There is a reason why a movie like Lucia won many hearts. The Kannada industry has become stale lately. As it stands today, most Kannada movies rely on the 2 Rs – Rowdyism and Remakes, though there are some exceptions. There is a lack of innovation, in that, someone makes one hit (which itself may not be a quality movie) and the next few movies are more or less similar to the trend setting hit. This rule holds good for music as well.
Lucia is a psychological drama about lucid dreaming. The movie begins with shots of the person who is on a life support and people are debating euthanasia, given that his case has become a rage in the media. Then we go back to sequences where the male protagonist of the movie suffers from insomnia. The craving for sleep forces him to consume a pill called “Lucia” suggested by a road-side quack who promises sleep and colourful dreams. In his dreams the protagonist starts living he always yearned for.

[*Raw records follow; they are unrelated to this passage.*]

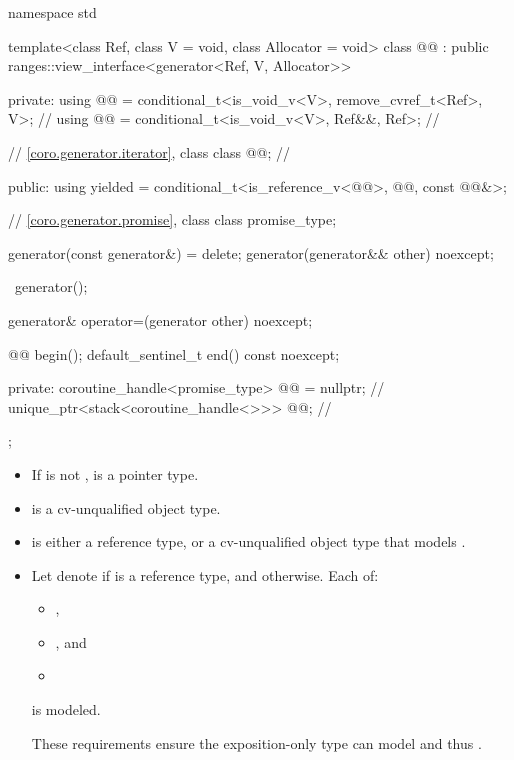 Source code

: \begin{codeblock}
namespace std {
  template<class Ref, class V = void, class Allocator = void>
  class @@ : public ranges::view_interface<generator<Ref, V, Allocator>> {
  private:
    using @@ = conditional_t<is_void_v<V>, remove_cvref_t<Ref>, V>;  // \expos
    using @@ = conditional_t<is_void_v<V>, Ref&&, Ref>;          // \expos

    // \ref{coro.generator.iterator}, class 
    class @@;                                                     // \expos

  public:
    using yielded =
      conditional_t<is_reference_v<@@>, @@, const @@&>;

    // \ref{coro.generator.promise}, class 
    class promise_type;

    generator(const generator&) = delete;
    generator(generator&& other) noexcept;

    ~generator();

    generator& operator=(generator other) noexcept;

    @@ begin();
    default_sentinel_t end() const noexcept;

  private:
    coroutine_handle<promise_type> @@ = nullptr;  // \expos
    unique_ptr<stack<coroutine_handle<>>> @@;        // \expos
  };
}
\end{codeblock}

\pnum
\mandates
\begin{itemize}
\item
If  is not ,
 is a pointer type.
\item
{} is a cv-unqualified object type.
\item
{} is either a reference type, or
a cv-unqualified object type that models .
\item
Let  denote 
if  is a reference type,
and  otherwise.
Each of:
\begin{itemize}
\item {},
\item {}, and
\item {}
\end{itemize}
is modeled.
\begin{note}
These requirements ensure the exposition-only  type
can model  and thus .
\end{note}
\end{itemize}

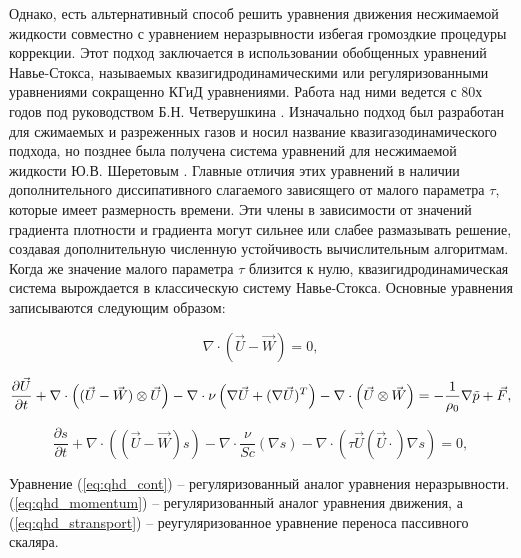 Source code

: Однако, есть альтернативный способ решить уравнения движения несжимаемой жидкости совместно с уравнением неразрывности избегая громоздкие процедуры коррекции. Этот подход заключается в использовании обобщенных уравнений Навье-Стокса, называемых квазигидродинамическими или регуляризованными уравнениями сокращенно КГиД уравнениями. Работа над ними ведется с 80х годов под руководством Б.Н. Четверушкина \cite{SherBook,ElSh2001}. Изначально подход был разработан для сжимаемых и разреженных газов и носил название квазигазодинамического подхода, но позднее была получена система уравнений для несжимаемой жидкости Ю.В. Шеретовым \cite{SherBook,ElSh2001}. Главные отличия этих уравнений в наличии дополнительного диссипативного слагаемого зависящего от малого параметра $\tau$, которые имеет размерность времени. Эти члены в зависимости от значений градиента плотности и градиента могут сильнее или слабее размазывать решение, создавая дополнительную численную устойчивость вычислительным алгоритмам. Когда же значение малого параметра $\tau$ близится к нулю, квазигидродинамическая система вырождается в классическую систему Навье-Стокса. Основные уравнения записываются следующим образом:

\begin{equation}\label{eq:qhd_cont}
    \nabla \cdot \left (\vec U - \vec W \right ) = 0,
\end{equation}

\begin{equation}\label{eq:qhd_momentum}
      \frac{\partial \vec U}{\partial t} + \nabla \cdot \left ( (\vec U - \vec W)\otimes \vec U  \right )
      -
      \nabla \cdot \nu \left ( \nabla \vec U + (\nabla \vec U)^T \right ) - \nabla \cdot \left  (   \vec U \otimes \vec W \right )
      = 
      - \frac{1}{\rho_0} \nabla \Tilde{p} + \vec F,
\end{equation}

\begin{equation}\label{eq:qhd_stransport}
      \frac{\partial s }{\partial t} + \nabla \cdot \left ( (\vec U - \vec W) s \right )
       - \nabla \cdot \frac{\nu}{Sc} \left ( \nabla s \right ) - \nabla \cdot \left (\tau \vec{U} (\vec{U} \cdot) \nabla s \right) = 0,
\end{equation}

Уравнение (\ref{eq:qhd_cont}) -- регуляризованный аналог уравнения неразрывности. (\ref{eq:qhd_momentum}) -- регуляризованный аналог уравнения движения, а (\ref{eq:qhd_stransport}) -- реугуляризованное уравнение переноса пассивного скаляра. 

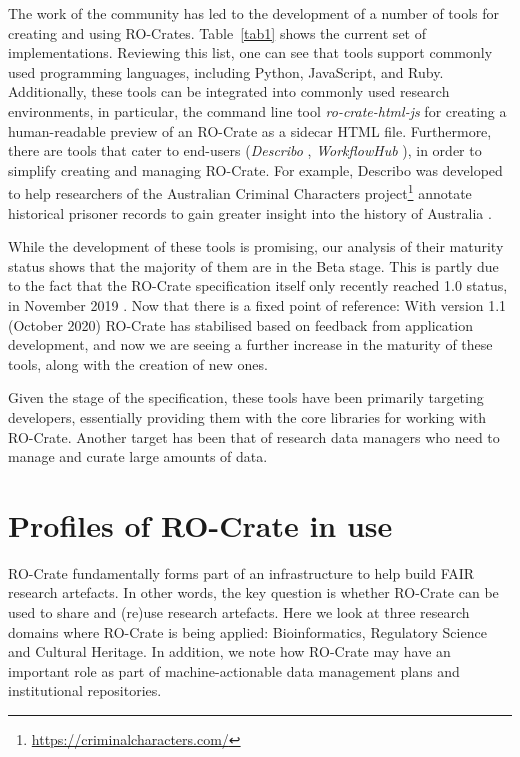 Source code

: \documentclass[ds,v1.1.2,openaccess]{iosart2x}%
\begin{document}
The work of the community has led to the development of a number of
tools for creating and using RO-Crates. Table~\ref{tab1} shows the current set
of implementations. Reviewing this list, one can see that tools support
commonly used programming languages, including Python, JavaScript, and
Ruby. Additionally, these tools can be integrated into commonly used
research environments, in particular, the command line tool
\textit{ro-crate-html-js} \cite{ro-crate-html-js} for creating a human-readable
preview of an RO-Crate as a sidecar HTML file. Furthermore, there are
tools that cater to end-users (\textit{Describo} \cite{describo}, \textit{WorkflowHub}
\cite{about-workflowhub}), in order to simplify creating and managing
RO-Crate. For example, Describo was developed to help researchers of
the Australian Criminal Characters
project\footnote{\url{https://criminalcharacters.com/}} annotate historical prisoner
records to gain greater insight into the history of Australia
\cite{doi:10.1080/14490854.2020.1796500}.

While the development of these tools is promising, our analysis of
their maturity status shows that the majority of them are in the Beta
stage. This is partly due to the fact that the RO-Crate specification
itself only recently reached 1.0 status, in November 2019
\cite{doi:10.5281/zenodo.3541888}. Now that there is a fixed point of
reference: With version 1.1 (October 2020)
\cite{doi:10.5281/zenodo.4031327} RO-Crate has stabilised based on feedback
from application development, and now we are seeing a further increase
in the maturity of these tools, along with the creation of new ones.

Given the stage of the specification, these tools have been primarily
targeting developers, essentially providing them with the core
libraries for working with RO-Crate. Another target has been that of
research data managers who need to manage and curate large amounts of data.

\section{Profiles of RO-Crate in use}%

\label{sec:inuse}

RO-Crate fundamentally forms part of an infrastructure to help build
FAIR research artefacts. In other words, the key question is whether
RO-Crate can be used to share and (re)use research artefacts. Here we
look at three research domains where RO-Crate is being applied:
Bioinformatics, Regulatory Science and Cultural Heritage. In addition,
we note how RO-Crate may have an important role as part of
machine-actionable data management plans and institutional repositories.
\end{document}

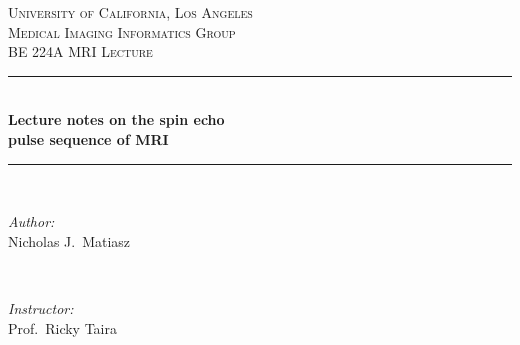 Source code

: \documentclass[12pt]{article} %
\begin{document}
\begin{titlepage}

\newcommand{\HRule}{\rule{\linewidth}{0.5mm}} %

\center %
 

\textsc{\Large University of California, Los Angeles}\\[1.5cm] %
\textsc{\large Medical Imaging Informatics Group}\\[0.5cm] %
\textsc{\large BE 224A MRI Lecture}\\[0.5cm] %

\vspace{20pt}
\HRule \\[0.5cm]
\LARGE{\textbf{Lecture notes on the spin echo}}\\[.3cm]
\LARGE{\textbf{pulse sequence of MRI}}\\
\HRule \\[1.5cm]
 

\begin{minipage}{0.4\textwidth}
\begin{flushleft} \large
\emph{Author:}\\
Nicholas J.\ Matiasz %
\end{flushleft}
\end{minipage}
~
\begin{minipage}{0.4\textwidth}
\begin{flushright} \large
\emph{Instructor:} \\
Prof.\ Ricky Taira %
\end{flushright}
\end{minipage}\\[4cm]


\end{titlepage}
\end{document}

He lives in his dreams and the dreams live in his life. His real life and his dreams run as parallel tracks in his movie. In one of the tracks the protagonist is a simpleton who works at a ramshackle theatre as the guy in the dark with a torch who shows people to their seats. In another track he is a super-star of the Kannada movie industry who is bogged down by the pressures of super stardom. There is another track in the movie that deals with an investigation into attempts to murder, with the crime itself being linked to the other two tracks. Who is attempting to murder the protagonist? Why?
It has all elements of an intelligently made movie. Technically the movie is well made. The editing is slick and keeps the movie crisp and moving. The music ranges between passable and very-good across the movie. The best thing about the star-cast is that there are no stars but there are actors who play their roles naturally. There are some cleverly placed twists to keep us interested. There are English sub-titles played in the theatres to help those who do not know Kannada.
The director has layered the story with subtle commentary on the contemporary Kannada film industry and Kannada language dynamics in Bangalore. But the biggest message of the movie is the movie itself – the way it has now made a point that quality movie making is not about big budgets, superstars, foreign locations or item songs but is about a good story, an intelligent screenplay and good acting. More than any other industry at this point of time this message is relevant to the Kannada film industry whose quality of output in recent times has been mediocre at best.
Lucia is certainly a new benchmark for the Kannada film industry. And I hope it heralds an era where the entry barrier for creative minds to make a Kannada movie is very low.